Data items
==============================
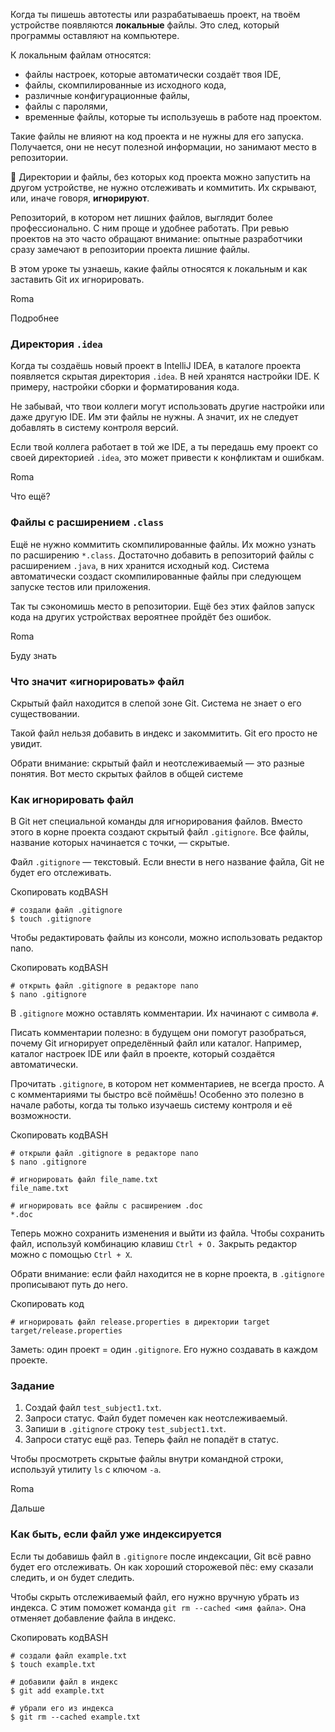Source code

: Когда ты пишешь автотесты или разрабатываешь проект, на твоём устройстве появляются **локальные** файлы. Это след, который программы оставляют на компьютере.

К локальным файлам относятся:

- файлы настроек, которые автоматически создаёт твоя IDE,
- файлы, скомпилированные из исходного кода,
- различные конфигурационные файлы,
- файлы с паролями,
- временные файлы, которые ты используешь в работе над проектом.

Такие файлы не влияют на код проекта и не нужны для его запуска. Получается, они не несут полезной информации, но занимают место в репозитории.

📌 Директории и файлы, без которых код проекта можно запустить на другом устройстве, не нужно отслеживать и коммитить. Их скрывают, или, иначе говоря, **игнорируют**.

Репозиторий, в котором нет лишних файлов, выглядит более профессионально. С ним проще и удобнее работать. При ревью проектов на это часто обращают внимание: опытные разработчики сразу замечают в репозитории проекта лишние файлы.

В этом уроке ты узнаешь, какие файлы относятся к локальным и как заставить Git их игнорировать.

Roma

Подробнее

### Директория `.idea`

Когда ты создаёшь новый проект в IntelliJ IDEA, в каталоге проекта появляется скрытая директория `.idea`. В ней хранятся настройки IDE. К примеру, настройки сборки и форматирования кода.

Не забывай, что твои коллеги могут использовать другие настройки или даже другую IDE. Им эти файлы не нужны. А значит, их не следует добавлять в систему контроля версий.

Если твой коллега работает в той же IDE, а ты передашь ему проект со своей директорией `.idea`, это может привести к конфликтам и ошибкам.

Roma

Что ещё?

### Файлы с расширением `.class`

Ещё не нужно коммитить скомпилированные файлы. Их можно узнать по расширению `*.class`. Достаточно добавить в репозиторий файлы с расширением `.java`, в них хранится исходный код. Система автоматически создаст скомпилированные файлы при следующем запуске тестов или приложения.

Так ты сэкономишь место в репозитории. Ещё без этих файлов запуск кода на других устройствах вероятнее пройдёт без ошибок.

Roma

Буду знать

### Что значит «игнорировать» файл

Скрытый файл находится в слепой зоне Git. Система не знает о его существовании.

Такой файл нельзя добавить в индекс и закоммитить. Git его просто не увидит.

Обрати внимание: скрытый файл и неотслеживаемый — это разные понятия. Вот место скрытых файлов в общей системе

### Как игнорировать файл

В Git нет специальной команды для игнорирования файлов. Вместо этого в корне проекта создают скрытый файл `.gitignore`. Все файлы, название которых начинается с точки, — скрытые.

Файл `.gitignore` — текстовый. Если внести в него название файла, Git не будет его отслеживать.

Скопировать кодBASH

```
# создали файл .gitignore
$ touch .gitignore 
```

Чтобы редактировать файлы из консоли, можно использовать редактор nano.

Скопировать кодBASH

```
# открыть файл .gitignore в редакторе nano
$ nano .gitignore 
```

В `.gitignore` можно оставлять комментарии. Их начинают с символа `#`.

Писать комментарии полезно: в будущем они помогут разобраться, почему Git игнорирует определённый файл или каталог. Например, каталог настроек IDE или файл в проекте, который создаётся автоматически.

Прочитать `.gitignore`, в котором нет комментариев, не всегда просто. А с комментариями ты быстро всё поймёшь! Особенно это полезно в начале работы, когда ты только изучаешь систему контроля и её возможности.

Скопировать кодBASH

```
# открыли файл .gitignore в редакторе nano
$ nano .gitignore

# игнорировать файл file_name.txt
file_name.txt

# игнорировать все файлы с расширением .doc
*.doc 
```

Теперь можно сохранить изменения и выйти из файла. Чтобы сохранить файл, используй комбинацию клавиш `Ctrl + O.` Закрыть редактор можно с помощью `Ctrl + X`.

Обрати внимание: если файл находится не в корне проекта, в `.gitignore` прописывают путь до него.

Скопировать код

```
# игнорировать файл release.properties в директории target
target/release.properties 
```

Заметь: один проект = один `.gitignore`. Его нужно создавать в каждом проекте.

### Задание

1. Создай файл `test_subject1.txt`.
2. Запроси статус. Файл будет помечен как неотслеживаемый.
3. Запиши в `.gitignore` строку `test_subject1.txt`.
4. Запроси статус ещё раз. Теперь файл не попадёт в статус.

Чтобы просмотреть скрытые файлы внутри командной строки, используй утилиту `ls` c ключом `-a`.

Roma

Дальше

### Как быть, если файл уже индексируется

Если ты добавишь файл в `.gitignore` после индексации, Git всё равно будет его отслеживать. Он как хороший сторожевой пёс: ему сказали следить, и он будет следить.

Чтобы скрыть отслеживаемый файл, его нужно вручную убрать из индекса. С этим поможет команда `git rm --cached <имя файла>`. Она отменяет добавление файла в индекс.

Скопировать кодBASH

```
# создали файл example.txt
$ touch example.txt

# добавили файл в индекс
$ git add example.txt

# убрали его из индекса
$ git rm --cached example.txt 
```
==============================
» What the task requires:
Lines from the records above that hold "будет" are the ones to list.

» Output of the exercise:
Файл `.gitignore` — текстовый. Если внести в него название файла, Git не будет его отслеживать.
2. Запроси статус. Файл будет помечен как неотслеживаемый.
Если ты добавишь файл в `.gitignore` после индексации, Git всё равно будет его отслеживать. Он как хороший сторожевой пёс: ему сказали следить, и он будет следить.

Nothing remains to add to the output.